When I left the building, the photographers tried to get me to pose with Priscilla, but I just kept on walking. I had had enough of Priscilla Dean.
* * *
I talked to the doctor before I went in to see Fabian. The doctor was optimistic. “He came out of the operation much better than I thought he would. I think he’ll be around for a while.”
Fabian was lying flat in the neatly made bed, with tubes leading into his arm and somewhere in his chest under the covers. The room was sunny and there was the smell of newly cut grass through the open window. He smiled wanly as I came in and raised his hand in greeting.
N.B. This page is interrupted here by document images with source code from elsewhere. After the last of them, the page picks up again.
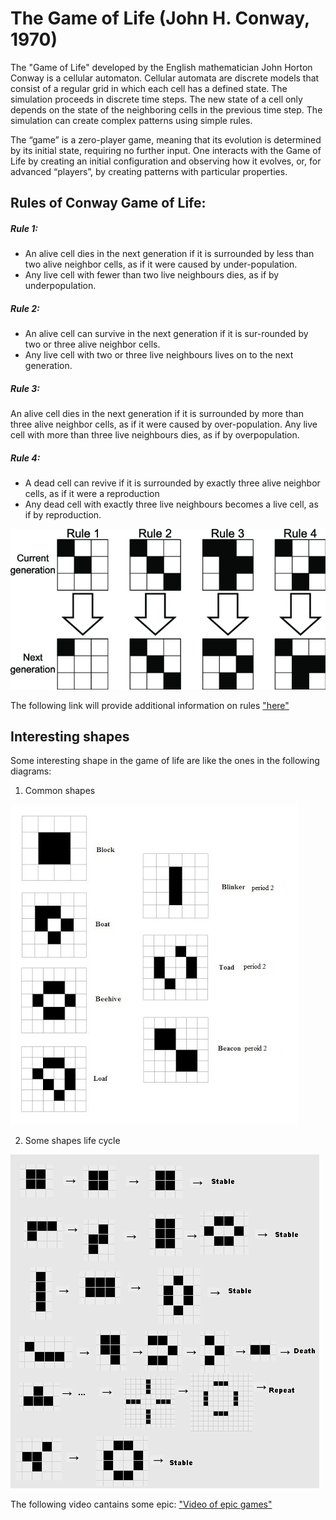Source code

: # The Game of Life (John H. Conway, 1970)

The "Game of Life" developed by the English mathematician John Horton Conway is a cellular automaton. Cellular automata are discrete models that
 consist of a regular grid in which each cell has a defined state. The simulation proceeds in discrete time steps. The new state of a cell only
  depends on the state of the neighboring cells in the previous time step. The simulation can create complex patterns using simple rules.

The “game” is a zero-player game, meaning that its evolution is determined by its initial state, requiring no further input. One interacts with the
 Game of Life by creating an initial configuration and observing how it evolves, or, for advanced “players”, by creating patterns with particular
  properties.
  
## Rules of Conway Game of Life:

##### Rule 1:
* An alive cell dies in the next generation if it is surrounded by less than two alive neighbor cells, as if it were caused by under-population.
* Any live cell with fewer than two live neighbours dies, as if by underpopulation.

##### Rule 2:
* An alive cell can survive in the next generation if it is sur-rounded by two or three alive neighbor cells.
* Any live cell with two or three live neighbours lives on to the next generation.

##### Rule 3: 
An alive cell dies in the next generation if it is surrounded by more than three alive neighbor cells, as if it were caused by over-population.
Any live cell with more than three live neighbours dies, as if by overpopulation.


##### Rule 4:
* A dead cell can revive if it is surrounded by exactly three alive neighbor cells, as if it were a reproduction
* Any dead cell with exactly three live neighbours becomes a live cell, as if by reproduction.

![image](images/Rules-of-Conways-Game-of-Life.png)

The following link will provide additional information on rules ["here"](https://youtu.be/hY4M-W_OZ5s)

## Interesting shapes

Some interesting shape in the game of life are like the ones in the following diagrams:

1. Common shapes

![image](images/unnamed.jpg)

2. Some shapes life cycle

![image](images/life-examples.png)


The following video cantains some epic:
["Video of epic games"](https://youtu.be/C2vgICfQawE)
“I just talked to the doctor,” I said as I drew up a chair next to the bed, “and he says you’re going to be all right.”
“I’m glad to hear that.” His voice was frail. “Imagine dying to save the honor of Priscilla Dean.” He laughed faintly. “What we should have done was introduce her to those two boys.” He laughed again, a little rasping noise. “They could have gone off to Quogue together and had themselves a hell of a night.”
“Tell me, Miles,” I said, “what possessed you to go for that goddamn gun?”